Dostumuz Ali Bulaç bir tv programında, eşcinsellik ile şiddet arasındaki ilişkiye dair bazı Arap aydınlarının tespitlerinden bahsetmiş; bunun da kendi düşüncesi değil, onların düşüncesi olduğunu açıklamış. Buna rağmen belli çevreler Sayın Bulaç'a yönelik “âdeta bir linç girişimi” başlatmışlar. Artık buna alıştığımız için fazla da önem vermemek gerekiyor. Ancak bu vesile ile ülkemizdeki çifte standardı gündeme taşımakta fayda görüyorum.
Önceki günkü yazısında (15 Mayıs 2009) Sayın Prof. Dr. Nevzat Tarhan bunu (çifte standardı gündeme taşıma işini) çok güzel yapmış, eline ve kalemine sağlık.
Prof. Tarhan eşcinselliğin doğuştan mı (bir gen sebebiyle mi) yoksa eğitimden mi kaynaklandığı konusunda ilmi bilgi verdikten ve eşcinsellikle şiddet arasındaki ilişki konusunda ispatlanmış bir bilginin de bulunmadığını kaydettikten sonra şöyle diyor:
“Homofobikler eşcinsellere karşı ayrımcılık yapan, aşağılayan, fiziksel ve psikolojik şiddet uygulayan kişiler olarak bilinir. Eşcinselliğe karşı korku, nefret ve düşmanlık duyguları taşıyan kişilerdir.

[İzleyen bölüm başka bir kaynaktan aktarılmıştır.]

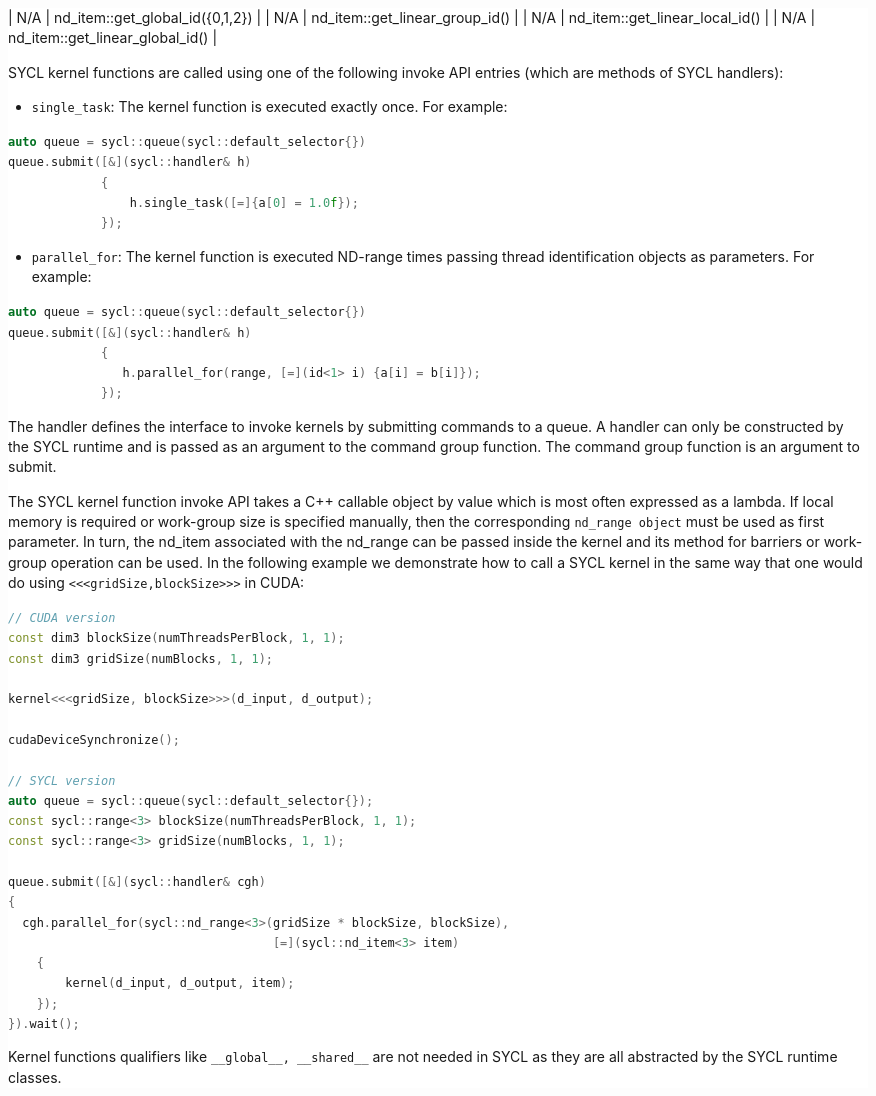 |                N/A                |  nd_item::get_global_id({0,1,2})  |
|                N/A                |  nd_item::get_linear_group_id()   |
|                N/A                |  nd_item::get_linear_local_id()   |
|                N/A                |  nd_item::get_linear_global_id()  |

SYCL kernel functions are called using one of the following invoke API entries (which are methods of SYCL handlers):

- ```single_task```: The kernel function is executed exactly once. For example:
```cpp
auto queue = sycl::queue(sycl::default_selector{})
queue.submit([&](sycl::handler& h)
             {
                 h.single_task([=]{a[0] = 1.0f});
             });
```
- ```parallel_for```: The kernel function is executed ND-range times passing thread identification objects as parameters. For example:
```cpp
auto queue = sycl::queue(sycl::default_selector{})
queue.submit([&](sycl::handler& h)
             {
                h.parallel_for(range, [=](id<1> i) {a[i] = b[i]}); 
             });
```

The handler defines the interface to invoke kernels by submitting commands to a queue.
A handler can only be constructed by the SYCL runtime and is passed as an argument to the command group function. The command group function is an argument to submit.

The SYCL kernel function invoke API takes a C++ callable object by value which is most often expressed as a lambda. If local memory is required or work-group size is specified manually, then the corresponding ```nd_range object``` must be used as first parameter. In turn, the nd_item associated with the nd_range can be passed inside the kernel and its method for barriers or work-group operation can be used.
In the following example we demonstrate how to call a SYCL kernel in the same way that one would do using ```<<<gridSize,blockSize>>>``` in CUDA:
```cpp
// CUDA version
const dim3 blockSize(numThreadsPerBlock, 1, 1);
const dim3 gridSize(numBlocks, 1, 1);
 
kernel<<<gridSize, blockSize>>>(d_input, d_output);

cudaDeviceSynchronize();

// SYCL version
auto queue = sycl::queue(sycl::default_selector{});
const sycl::range<3> blockSize(numThreadsPerBlock, 1, 1);
const sycl::range<3> gridSize(numBlocks, 1, 1);

queue.submit([&](sycl::handler& cgh) 
{
  cgh.parallel_for(sycl::nd_range<3>(gridSize * blockSize, blockSize), 
                                     [=](sycl::nd_item<3> item)
    {
        kernel(d_input, d_output, item);
    });
}).wait();
```
Kernel functions qualifiers like ```__global__, __shared__``` are not needed in SYCL as they are all abstracted by the SYCL runtime classes.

“Homofobi gibi bir sosyal olguya karşı yapılan haklı mücadele gereklidir. Eşcinselliğe karşı çıkanlar da gerekçeleri ile fikir mücadelelerini yapmalıdırlar. Gelecek kuşaklarımızın toplumsal ahlakını kendi doğrularını savunma haklarına sahiptirler.
Aynı özgürlüğü dinini yaşamak isteyen kişilere göstermemek çifte standart değil mi? Eşcinsel müdafilerine duyurulur.”
Bu ülkede yıllardan beri dindarlara, din adamlarına, başörtülülere, İslamcılara karşı kampanya yürütülüyor. Cemaat ve tarikat içinde öğrenme ve dinini yaşama yolunu seçmiş Müslümanlara karşı ayrımcılık uygulanıyor; onlar bu ülkenin vatandaşları değilmiş, onların insan haklarında yerleri yokmuş gibi davranılıyor. İnsan hakları savunucusu geçinen kalemler bu zulüm karşısında sessizler. Sıra eşcinsellere gelince “din ve ahlak açısından” farklı inanan ve düşünenlerin, düşmanlık aşılamadan tenkit haklarına bile saygı gösterilmiyor, bunu yapanlara karşı linç girişimi başlatılıyor.
Çifte standart bu değilse nedir?
Yıllardır bazı mümin eşcinsellerden, durumlarının dini yönünü soran mektuplar aldım ve onlara özel cevaplar verdim. Son günlerde ABD'den aldığım bir mektupta, Afrikalı bir eşcinsel imamdan söz ediliyor ve bu imamın yazdığı bir kitapta “eşcinselliğin İslam'da yeri olduğu”nun iddia edildiği bildiriliyordu.
Güney Afrika'da, başkent Cape Town'da yaşayan imamlık ve öğretmenlik de yapan Muhsin Hendricks ile yapılan bir röportaj da bana gönderildi. Pek yakında inşallah bu röportajı ele alacak ve İslam'ın eşcinselliğe nasıl baktığını açıklayacağım.